Segment Start: Extracted entries

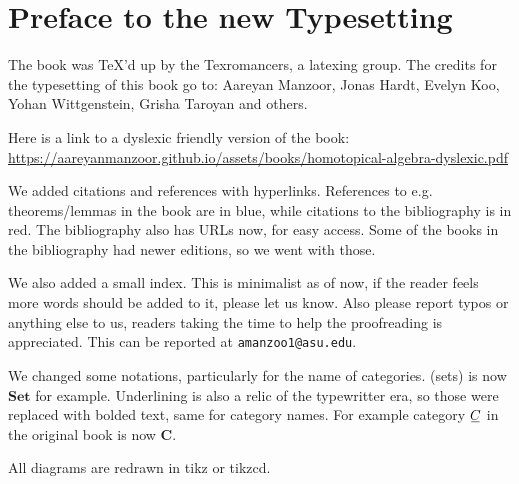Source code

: \documentclass[../main]{subfiles}
\begin{document}
\chapter*{Preface to the new Typesetting}

The book was TeX'd up by the Texromancers, a latexing group. The credits for the typesetting of this book go to:  Aareyan Manzoor, Jonas Hardt, Evelyn Koo, Yohan Wittgenstein, Grisha Taroyan and others.

Here is a link to a dyslexic friendly version of the book:
\url{https://aareyanmanzoor.github.io/assets/books/homotopical-algebra-dyslexic.pdf}

We added citations and references with hyperlinks. References to e.g. theorems/lemmas in the book are in blue, while citations to the bibliography is
in red. The bibliography also has URLs now, for easy access. Some of the books
in the bibliography had newer editions, so we went with those.

We also added a small index. This is minimalist as of now, if the reader feels more words should be added to it, please let us know. Also please report typos or anything else to us, readers taking the time to help the proofreading is appreciated. This can be reported at \texttt{amanzoo1@asu.edu}.

We changed some notations, particularly for the name of categories. (sets) is now $\mathbf{Set}$ for example. Underlining is also a relic of the typewritter era, so those were replaced with bolded text, same for category names. For example category $\xunderline{C}$ in the original book is now $\mathbf{C}$.

All diagrams are redrawn in tikz or tikzcd.
\end{document}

Segment End: Extracted entries

# Goal of the exercise:
How many lines of the entries contain the string "added"? Answer with a number and no other words.

# Written solution:
2